My current long-term relationship is a product of a holiday romance. We met in Australia almost 6 years ago, we both had just finished with our previous relationships and decided to go travelling. We met after a night out while everyone was queuing for taxis to head home. We simply caught each other’s eye, he came over to speak to me, we exchanged numbers and the rest is history. We travelled together for another 6 months, after which, we decided that we would both move to the UK, where he is from. We were apart for several months before I was able to move, so the hype of our little holiday romance escalated even more, and we became even more in love with each other. This feeling lasted for about another 6 months after I finally moved in with him.

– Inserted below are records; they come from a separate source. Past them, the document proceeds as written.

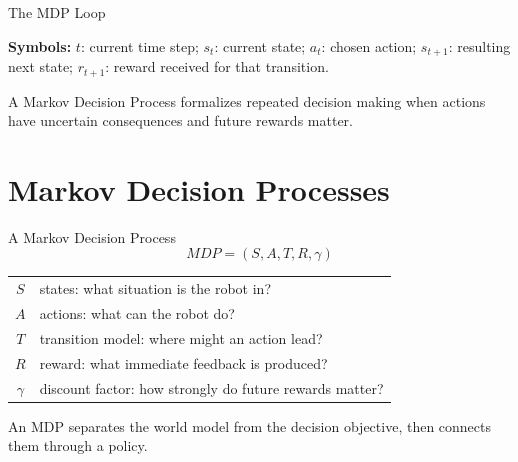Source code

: \documentclass[aspectratio=169,10pt]{beamer}
\newcommand{\equationlegend}[1]{%
  \par\smallskip
  \begingroup
    \setlength{\fboxsep}{4pt}%
    \noindent\colorbox{DeckSoft}{%
      \parbox{\dimexpr\linewidth-2\fboxsep\relax}{%
        \footnotesize\textbf{Symbols:} #1%
      }%
    }\par
  \endgroup
  \smallskip
}
\begin{document}
\begin{frame}[shrink=10]{The MDP Loop}
  \begin{center}
  \end{center}
  \equationlegend{$t$: current time step; $s_t$: current state; $a_t$: chosen action; $s_{t+1}$: resulting next state; $r_{t+1}$: reward received for that transition.}

  \begin{keyidea}
    A Markov Decision Process formalizes repeated decision making when actions have uncertain consequences and future rewards matter.
  \end{keyidea}
\end{frame}

\section{Markov Decision Processes}

\begin{frame}[shrink=10]{A Markov Decision Process}
  \[
    \boxed{MDP=(S,A,T,R,\gamma)}
  \]

  \begin{center}
    \renewcommand{\arraystretch}{1.3}
    \begin{tabular}{c|p{}}
      $S$ & states: what situation is the robot in? \\
      $A$ & actions: what can the robot do? \\
      $T$ & transition model: where might an action lead? \\
      $R$ & reward: what immediate feedback is produced? \\
      $\gamma$ & discount factor: how strongly do future rewards matter? \\
    \end{tabular}
  \end{center}

  \begin{keyidea}
    An MDP separates the world model from the decision objective, then connects them through a policy.
  \end{keyidea}
\end{frame}
\end{document}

After this point, as the article states, things started to go south. At first, it was just little arguments here and there, which was quite normal. But then reality started to kick in—he was fired from his job, I kept moving from job to job, and we had to move house, so we were struggling financially. We started arguing more and more and taking all our worries out on each other. At this point and about 3 years after this, we argued now and again, but we were happy with each other. We did a lot of things together—we were training together in the gym, out together almost every weekend, and going on little holidays when we could afford it. We also got a dog together, which was great, as it revived the excitement in our relationship. Apart from the fact that we both adored our dog, it also gave us more a reason to spend time with each other, training, walking, disciplining him, etc. Overall, our relationship was doing ok.

Another year down the line, and things just got worse. We argued almost everyday, and it was as if we resented each other. It got to a point where we just didn't bother with each other anymore. We struggled to find anything that we were both interested in, we stopped doing things together and lost all excitement in our relationship. We were still civil with each other when we weren't arguing but became pretty much two separate individuals living under the same roof.

I went on holiday to America for a couple of weeks, and after I came back, things were a little bit better. I, then, unexpectedly, fell pregnant. After finding out, things started to change between us. Not back to how it was on holiday, or even when I first moved in with him, but a lot better. We were both making a conscious effort to avoid arguments and communicate more, and it gradually kept improving from there.

Fast forward to today, nearly 6 years together and with a little baby, and our relationship is good. We still have our arguments now and again, but nothing like it was a few years ago. We're training together again, walking the dog and the baby together, going on holiday and out on little dates when someone has the baby.

Nothing can and will ever compare to the thrill and excitement we had when we were falling in love on holiday, but then again, nothing can and will ever compare to the excitement and love we both felt for each other when we were welcoming our son into the world. It's different types of excitement.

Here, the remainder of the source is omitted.